Help selecting a Post Driver

   / Help selecting a Post Driver #11  
While I have not personally driven any posts (I use the post hole digger and tamper) I have been around a lot of post/fence work. One contractor always cut points on his posts. He had a jig that set on two saw horses that had the angles cut on the end. He dropped the post on and then used a small electric chain saw to trim the corners. Jig worked for square and round posts. If there were rocks, he had steel tips. he got them from somewhere, but only used if there was a problem.

Good luck as it looks like your wonderful wife has plans for you. :eek::D

One question - what equipment did the contractor have to drive the posts?
 
   / Help selecting a Post Driver
  • Thread Starter
#12  
While I have not personally driven any posts (I use the post hole digger and tamper) I have been around a lot of post/fence work. One contractor always cut points on his posts. He had a jig that set on two saw horses that had the angles cut on the end. He dropped the post on and then used a small electric chain saw to trim the corners. Jig worked for square and round posts. If there were rocks, he had steel tips. he got them from somewhere, but only used if there was a problem.

Good luck as it looks like your wonderful wife has plans for you. :eek::D

One question - what equipment did the contractor have to drive the posts?

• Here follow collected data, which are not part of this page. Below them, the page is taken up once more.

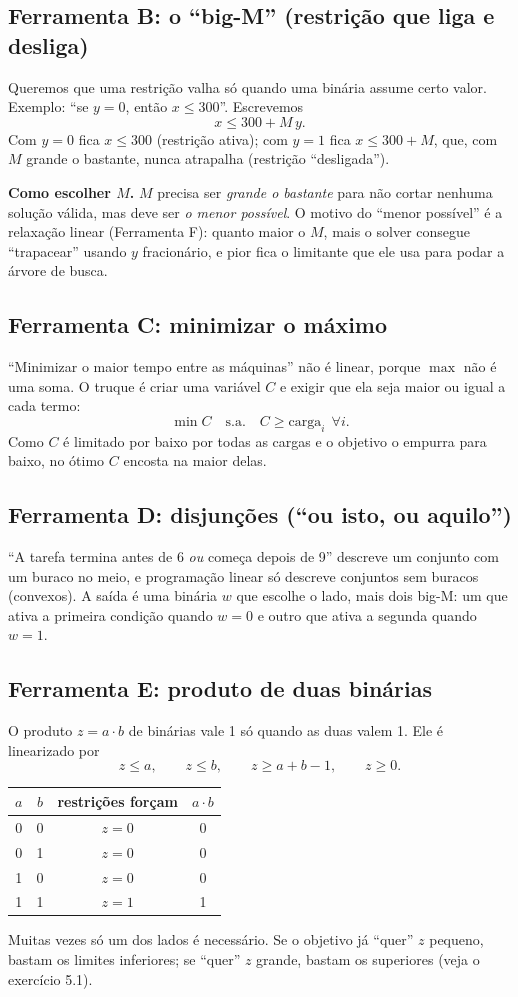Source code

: \documentclass[11pt,a4paper]{article}
\begin{document}
\subsection*{Ferramenta B: o ``big-M'' (restrição que liga e desliga)}
Queremos que uma restrição valha só quando uma binária assume certo valor. Exemplo:
``se $y=0$, então $x\le 300$''. Escrevemos
\[
  x \le 300 + M\,y .
\]
Com $y=0$ fica $x\le 300$ (restrição ativa); com $y=1$ fica $x\le 300+M$, que, com $M$ grande o
bastante, nunca atrapalha (restrição ``desligada'').

\textbf{Como escolher $M$.} $M$ precisa ser \emph{grande o bastante} para não cortar nenhuma solução
válida, mas deve ser \emph{o menor possível}. O motivo do ``menor possível'' é a relaxação linear (Ferramenta F):
quanto maior o $M$, mais o solver consegue ``trapacear'' usando $y$ fracionário, e pior fica o limitante que ele
usa para podar a árvore de busca.

\subsection*{Ferramenta C: minimizar o máximo}
``Minimizar o maior tempo entre as máquinas'' não é linear, porque $\max$ não é uma soma. O truque é criar
uma variável $C$ e exigir que ela seja maior ou igual a cada termo:
\[
  \min C \quad\text{s.a.}\quad C \ge \text{carga}_i\ \ \forall i .
\]
Como $C$ é limitado por baixo por todas as cargas e o objetivo o empurra para baixo, no ótimo $C$ encosta
na maior delas.

\subsection*{Ferramenta D: disjunções (``ou isto, ou aquilo'')}
``A tarefa termina antes de 6 \emph{ou} começa depois de 9'' descreve um conjunto com um buraco no
meio, e programação linear só descreve conjuntos sem buracos (convexos). A saída é uma binária $w$ que
escolhe o lado, mais dois big-M: um que ativa a primeira condição quando $w=0$ e outro que ativa a segunda
quando $w=1$.

\subsection*{Ferramenta E: produto de duas binárias}
O produto $z=a\cdot b$ de binárias vale 1 só quando as duas valem 1. Ele é linearizado por
\[
  z \le a,\qquad z \le b,\qquad z \ge a+b-1,\qquad z\ge 0 .
\]
\begin{center}
\begin{tabular}{cccc}
\toprule
$a$ & $b$ & restrições forçam & $a\cdot b$\\
\midrule
0 & 0 & $z=0$ & 0\\
0 & 1 & $z=0$ & 0\\
1 & 0 & $z=0$ & 0\\
1 & 1 & $z=1$ & 1\\
\bottomrule
\end{tabular}
\end{center}
Muitas vezes só um dos lados é necessário. Se o objetivo já ``quer'' $z$ pequeno, bastam os limites
inferiores; se ``quer'' $z$ grande, bastam os superiores (veja o exercício 5.1).
\end{document}
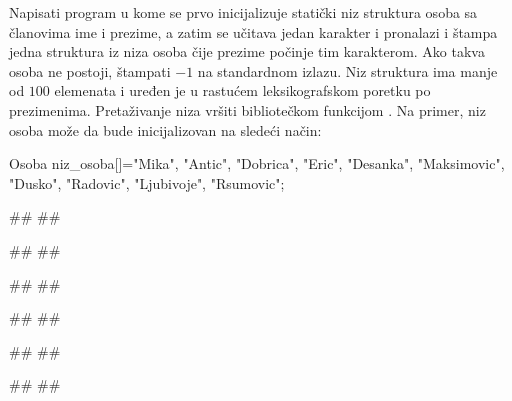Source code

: \begin{Exercise}[label=3-29]
  Napisati program u kome se prvo inicijalizuje statički niz struktura
  osoba sa članovima ime i prezime, a zatim se učitava jedan
  karakter i pronalazi i štampa jedna struktura iz niza osoba čije prezime počinje tim
  karakterom. Ako takva osoba ne postoji, štampati $-1$ na standardnom
  izlazu.
  Niz struktura ima manje od $100$ elemenata i uređen je u rastućem leksikografskom poretku po prezimenima.
  Pretaživanje niza vršiti bibliotečkom funkcijom .
Na primer, niz osoba može da bude inicijalizovan na sledeći način:
\begin{ckod}
Osoba niz_osoba[]={{"Mika", "Antic"},
                   {"Dobrica", "Eric"},
                   {"Desanka", "Maksimovic"},
                   {"Dusko", "Radovic"},
                   {"Ljubivoje", "Rsumovic"}};
\end{ckod}
  
  
\begin{minitest}
\begin{test}{1}
#\naslovUlaz#
##
  
#\naslovIzlaz#
##
\end{test}
\end{minitest}
\begin{minitest}
\begin{test}{2}
#\naslovUlaz#
##
  
#\naslovIzlaz#
##
\end{test}
\end{minitest}
\begin{minitest}
\begin{test}{3}
#\naslovUlaz#
##
  
#\naslovIzlaz#
##
\end{test}
\end{minitest}


\end{Exercise}




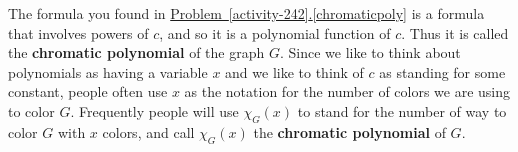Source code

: \documentclass[10pt,]{book}
\newcommand{\terminology}[1]{\textbf{#1}}
\theoremstyle{plain}
\theoremstyle{definition}
\theoremstyle{definition}
\numberwithin{equation}{chapter}
\begin{document}
\hypertarget{p-1409}{}%
The formula you found in \hyperref[chromaticpoly]{Problem~\ref{activity-242}.\ref{chromaticpoly}} is a formula that involves powers of \(c\), and so it is a polynomial function of \(c\). Thus it is called the \terminology{chromatic polynomial} of the graph \(G\). Since we like to think about polynomials as having a variable \(x\) and we like to think of \(c\) as standing for some constant, people often use \(x\) as the notation for the number of colors we are using to color \(G\). Frequently people will use \(\chi_G(x)\) to stand for the number of way to color \(G\) with \(x\) colors, and call \(\chi_G(x)\) the \terminology{chromatic polynomial} of \(G\).%
\typeout{************************************************}
\typeout{************************************************}
\end{document}
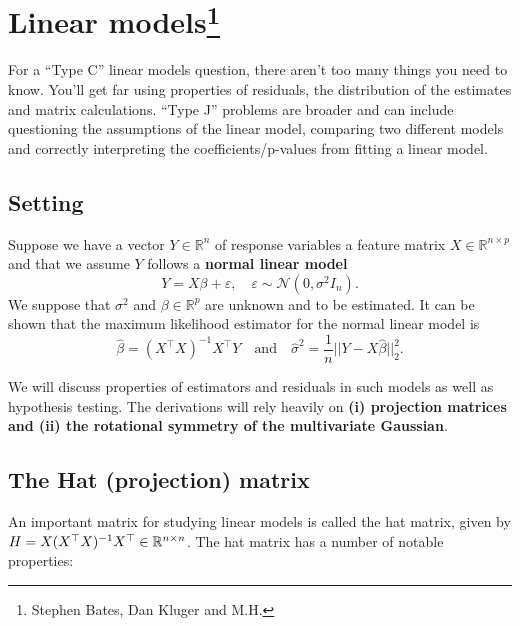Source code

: \section{Linear models\footnote{Stephen Bates, Dan Kluger and M.H.}}

For a ``Type C'' linear models question, there aren't too many things you need to know. You'll get far using properties of residuals, the distribution of the estimates and matrix calculations. ``Type J'' problems are broader and can include questioning the assumptions of the linear model, comparing two different models and correctly interpreting the coefficients/p-values from fitting a linear model.


\subsection{Setting}

Suppose we have a vector $Y \in \mathbb{R}^n$ of response variables a feature matrix $X \in \mathbb{R}^{n \times p}$ and that we assume $Y$ follows a \textbf{normal linear model} $$Y= X \beta +\varepsilon, \quad \varepsilon \sim \mathcal{N}(0,\sigma^2 I_n).$$ We suppose that $\sigma^2$ and $\beta \in \mathbb{R}^p$ are unknown and to be estimated. It can be shown that the maximum likelihood estimator for the normal linear model is 
\begin{equation}\label{eq:normalLM_MLE}
\hat{\beta} = (X^\top X)^{-1} X^\top Y \quad \text{and} \quad \hat{\sigma}^2 = \frac{1}{n} \vert \vert Y - X \hat{\beta} \vert \vert_2^2.
\end{equation}

We will discuss properties of estimators and residuals in such models as well as hypothesis testing. The derivations will rely heavily on \textbf{ (i) projection matrices and (ii) the rotational symmetry of the multivariate Gaussian}.

\subsection{The Hat (projection) matrix}

An important matrix for studying linear models is called the hat matrix, given by $H= X (X^\top X)^{-1} X^\top \in {\mathbb R}^{n \times n}$. The hat matrix has a number of notable properties:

I've always used a manual post hole digger or a PTO auger on my tractor (which I borrow from a neighbor) as well. As far as I'm aware, the contractor that I spoke with doesn't use a post driver. They use a PTO auger and powered hand auger, which is definitely more labor intensive. So far, from my inquiries to friends for fencing contractor recommendations, no one has mentioned anyone that uses a post driver. That's not to say that there aren't any, they just don't seem to be as common as I would have thought.
 
   / Help selecting a Post Driver
  • Thread Starter
#13  
powerscol's comment brought another question to mind...

Can a post driver set posts level enough and with enough accuracy to do a good three board fence? It seems that a lot of folks use drivers where high tensile wire will be used. In those cases, post spacing and the "plumbness" of the driven post aren't quite as important.
 
   / Help selecting a Post Driver #14  
My dad bought a used Shaver HD8 back in the 70's and put up thousands of posts with it. Dad sold it a few years ago to a vineyard who we are friends with and I've recently borrowed it to slam some posts in. Last week the ground was dry and hard and though it took a while I put in a 6x8, three 6x6 and two 4x4 posts building corner structures, I sharpened a point on the posts (except the 4x4's) eyeball angles with a chainsaw. Over the weekend we had 6" of rain and yesterday I put in a 6x8 and 2 6x6 posts. Yesterday's job took me about 15 minutes total, they are all 3' deep in clay coil and solid as can be, no sharpening required.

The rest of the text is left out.